Now, let's check how the accuracy when we try to recreate the identity matrix from the two inverse matrices.
error_1 = max(max(abs((A\eye(size(A))*A) - eye(size(A)))))
error_1 =
3.1114e-14
error_2 = max(max(abs((inv(A)*A) - eye(size(A)))))
error_2 =
2.3176e-14
The highest integer with a higher accuracy than the maximum difference between the two approaches is 255.
In summary, inv(A) is more accurate, but once you start using the inverse matrices, they are for all intended purposes identical.
Now, let's have a look at the performance of the two approaches:
n = fix(logspace(1,3,40));
for i = 1:numel(n)
A = rand(round(n(i)));
t1(i) = timeit(#()inv(A));
t2(i) = timeit(#()A\eye(n(i)));
end
loglog(n,[t1;t2])
It appears that which of the two approaches is fastest is dependent on the matrix size.
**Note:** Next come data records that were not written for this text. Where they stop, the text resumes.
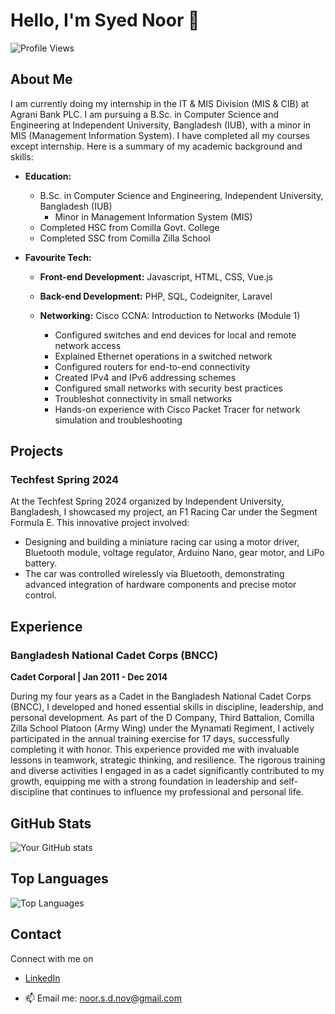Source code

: # Hello, I'm Syed Noor 👋

![Profile Views](https://komarev.com/ghpvc/?username=Noorsyedd)

## About Me

I am currently doing my internship in the IT & MIS Division (MIS & CIB) at Agrani Bank PLC. I am pursuing a B.Sc. in Computer Science and Engineering at Independent University, Bangladesh (IUB), with a minor in MIS (Management Information System). I have completed all my courses except internship. Here is a summary of my academic background and skills:

- **Education:**
  - B.Sc. in Computer Science and Engineering, Independent University, Bangladesh (IUB)
    - Minor in Management Information System (MIS)
  - Completed HSC from Comilla Govt. College
  - Completed SSC from Comilla Zilla School

- **Favourite Tech:**
  - **Front-end Development:** Javascript, HTML, CSS, Vue.js
  - **Back-end Development:** PHP, SQL, Codeigniter, Laravel
    
  - **Networking:** Cisco CCNA: Introduction to Networks (Module 1)
    - Configured switches and end devices for local and remote network access
    - Explained Ethernet operations in a switched network
    - Configured routers for end-to-end connectivity
    - Created IPv4 and IPv6 addressing schemes
    - Configured small networks with security best practices
    - Troubleshot connectivity in small networks
    - Hands-on experience with Cisco Packet Tracer for network simulation and troubleshooting

## Projects

### Techfest Spring 2024

At the Techfest Spring 2024 organized by Independent University, Bangladesh, I showcased my project, an F1 Racing Car under the Segment Formula E. This innovative project involved:

- Designing and building a miniature racing car using a motor driver, Bluetooth module, voltage regulator, Arduino Nano, gear motor, and LiPo battery.
- The car was controlled wirelessly via Bluetooth, demonstrating advanced integration of hardware components and precise motor control.

## Experience

### Bangladesh National Cadet Corps (BNCC)
**Cadet Corporal | Jan 2011 - Dec 2014**

During my four years as a Cadet in the Bangladesh National Cadet Corps (BNCC), I developed and honed essential skills in discipline, leadership, and personal development. As part of the D Company, Third Battalion, Comilla Zilla School Platoon (Army Wing) under the Mynamati Regiment, I actively participated in the annual training exercise for 17 days, successfully completing it with honor. This experience provided me with invaluable lessons in teamwork, strategic thinking, and resilience. The rigorous training and diverse activities I engaged in as a cadet significantly contributed to my growth, equipping me with a strong foundation in leadership and self-discipline that continues to influence my professional and personal life.

## GitHub Stats

![Your GitHub stats](https://github-readme-stats.vercel.app/api?username=Noorsyedd&show_icons=true&hide_border=true)

## Top Languages

![Top Languages](https://github-readme-stats.vercel.app/api/top-langs/?username=Noorsyedd&layout=compact)

## Contact
Connect with me on 
- [LinkedIn](https://www.linkedin.com/in/noor-syed-578521307/)

- 📫 Email me: [noor.s.d.nov@gmail.com](mailto:your-email@example.com)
For instance, using inv is slower for n = 255, but faster for n = 256.
In summary, choose approach based on what's important to you. For most intended purposes, the two approaches are identical.
Note that svd and pinv may be of interest if you're working with badly scaled matrices. If it's really really important you should consider the Symbolic toolbox.
I know you said that you "actually need the inverse", but I can't let this go unsaid: Using inv(A)*b is never the best approach for solving a linear equation! I won't explain further as I think you know this already.
If you need the inverse, you should use inv.
The inverse is calculated via LU decomposition, whereas the backslash operator mldivide calculates the solution to your linear system using different methods depending on the properties of your matrix A (see https://scicomp.stackexchange.com/a/1004), which can yield less accurate results for the inverse.
It should be noted that if you want to solve a linear system, the calculation is likely going to be much faster and more accurate using mldivide(\). The MATLAB documentation of inv is basically one big warning not to use inv to solve linear systems.
Just a way trying to check this, not sure if it's completely helpful though: multiply your inverse matrix result back with it's original version and check the deviation from the identity matrix:
A = rand( 111 );
E1 = abs( (A\eye(size(A) ) * A ) - eye( size(A) ) );
E2 = abs( ( inv(A) * A ) - eye( size(A) ) );
mean(E1(:))
mean(E2(:))
inv seems to be more accurate as I would have expected. Maybe somebody can re-evaluate this. ;)